(a) Definitions for this section—(1) Transfer of capital means any payment or forbearance by a Farm Credit Bank or agricultural credit bank (collectively, bank) to an affiliated association, including but not limited to:
- (i) The purchase of nonvoting stock or participation certificates;
- (ii) The payment of cash;
- (iii) Debt forgiveness or reduction;
- (iv) Interest rate concessions or interest-free loans;
- (v) The transfer of loans at other than fair market value;
- (vi) The reduction or elimination of standard loan servicing or other fees; and
- (vii) The assumption of operating or other expenses, such as legal fees or insurance premiums.
- (2) Preferential transfer of capital means a transfer of capital that is not available to all similarly situated affiliated associations.
- (3) Nonroutine transfer of capital means a transfer of capital that is not available in the ordinary course of business.
(b) Considerations for preferential or nonroutine transfers of capital.
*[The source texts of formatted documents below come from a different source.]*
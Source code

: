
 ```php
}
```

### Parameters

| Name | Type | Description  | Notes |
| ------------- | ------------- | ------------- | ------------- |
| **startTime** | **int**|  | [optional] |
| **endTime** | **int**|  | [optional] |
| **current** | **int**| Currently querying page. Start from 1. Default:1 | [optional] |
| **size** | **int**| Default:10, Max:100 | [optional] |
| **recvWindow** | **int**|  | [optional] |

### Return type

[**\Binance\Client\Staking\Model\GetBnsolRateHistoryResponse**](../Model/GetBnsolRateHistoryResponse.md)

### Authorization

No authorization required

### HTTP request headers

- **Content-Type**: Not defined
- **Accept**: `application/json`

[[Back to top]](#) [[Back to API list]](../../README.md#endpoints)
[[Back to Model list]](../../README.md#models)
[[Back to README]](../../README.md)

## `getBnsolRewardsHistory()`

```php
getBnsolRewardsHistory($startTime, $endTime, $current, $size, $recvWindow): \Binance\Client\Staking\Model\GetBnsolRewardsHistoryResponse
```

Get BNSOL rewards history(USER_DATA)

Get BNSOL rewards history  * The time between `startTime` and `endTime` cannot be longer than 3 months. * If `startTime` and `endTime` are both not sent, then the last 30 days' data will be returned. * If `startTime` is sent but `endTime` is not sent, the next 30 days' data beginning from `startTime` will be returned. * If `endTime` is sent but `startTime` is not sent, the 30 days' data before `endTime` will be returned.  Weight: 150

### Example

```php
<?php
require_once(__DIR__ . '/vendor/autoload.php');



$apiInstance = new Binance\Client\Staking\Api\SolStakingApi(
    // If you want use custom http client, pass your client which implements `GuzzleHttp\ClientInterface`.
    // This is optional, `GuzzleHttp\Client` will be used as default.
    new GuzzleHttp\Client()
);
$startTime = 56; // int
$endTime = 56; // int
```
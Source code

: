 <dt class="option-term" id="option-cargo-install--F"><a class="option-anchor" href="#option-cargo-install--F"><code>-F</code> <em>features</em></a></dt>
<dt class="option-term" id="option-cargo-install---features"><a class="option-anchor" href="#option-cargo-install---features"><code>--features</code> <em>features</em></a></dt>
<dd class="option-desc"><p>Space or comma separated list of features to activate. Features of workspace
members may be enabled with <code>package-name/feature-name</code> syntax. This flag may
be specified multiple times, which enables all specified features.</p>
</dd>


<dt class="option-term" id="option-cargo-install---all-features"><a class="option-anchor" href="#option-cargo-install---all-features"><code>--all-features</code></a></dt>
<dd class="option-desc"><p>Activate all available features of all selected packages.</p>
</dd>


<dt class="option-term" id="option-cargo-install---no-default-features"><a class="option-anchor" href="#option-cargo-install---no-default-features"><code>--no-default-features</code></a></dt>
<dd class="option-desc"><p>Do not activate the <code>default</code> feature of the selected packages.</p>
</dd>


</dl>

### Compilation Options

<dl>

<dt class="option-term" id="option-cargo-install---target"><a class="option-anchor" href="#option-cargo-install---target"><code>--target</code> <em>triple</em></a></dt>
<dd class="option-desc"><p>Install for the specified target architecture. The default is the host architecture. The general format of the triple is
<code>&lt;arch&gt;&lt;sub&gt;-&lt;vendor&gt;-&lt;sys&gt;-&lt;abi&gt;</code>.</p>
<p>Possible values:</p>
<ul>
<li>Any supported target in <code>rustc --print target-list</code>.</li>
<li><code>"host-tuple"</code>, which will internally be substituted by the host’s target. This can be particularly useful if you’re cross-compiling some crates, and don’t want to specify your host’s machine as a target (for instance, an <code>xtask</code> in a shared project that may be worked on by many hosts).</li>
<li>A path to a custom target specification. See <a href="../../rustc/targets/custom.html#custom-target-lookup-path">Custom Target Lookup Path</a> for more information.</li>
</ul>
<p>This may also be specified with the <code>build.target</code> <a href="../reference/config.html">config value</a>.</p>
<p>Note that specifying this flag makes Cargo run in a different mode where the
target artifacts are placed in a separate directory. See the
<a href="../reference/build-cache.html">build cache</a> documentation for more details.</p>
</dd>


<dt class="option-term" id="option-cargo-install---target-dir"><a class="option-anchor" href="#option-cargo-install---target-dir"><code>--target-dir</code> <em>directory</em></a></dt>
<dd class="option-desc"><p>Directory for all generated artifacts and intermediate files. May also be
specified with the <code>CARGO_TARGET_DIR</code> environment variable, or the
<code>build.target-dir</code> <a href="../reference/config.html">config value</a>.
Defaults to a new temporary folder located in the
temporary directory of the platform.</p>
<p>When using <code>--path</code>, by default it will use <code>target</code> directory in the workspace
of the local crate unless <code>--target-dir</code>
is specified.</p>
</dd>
Before authorizing a preferential or nonroutine transfer of capital, a bank board of directors must take into account and document whether:
- (1) The transfer of capital is in the best interests of all of the shareholders;
- (2) The bank will be able to achieve its capital adequacy and business plan goals after making the transfer of capital; and
- (3) The transfer of capital is the “least cost” alternative available and will enable the association to maintain sound, adequate, and constructive service to borrowers.
- (c) Notification requirements. At least 30 days before making a preferential or nonroutine transfer of capital to an affiliated association, banks must provide shareholders and the Chief Examiner of the Farm Credit Administration with a description of the transfer and the documentation required by paragraph (b) of this section.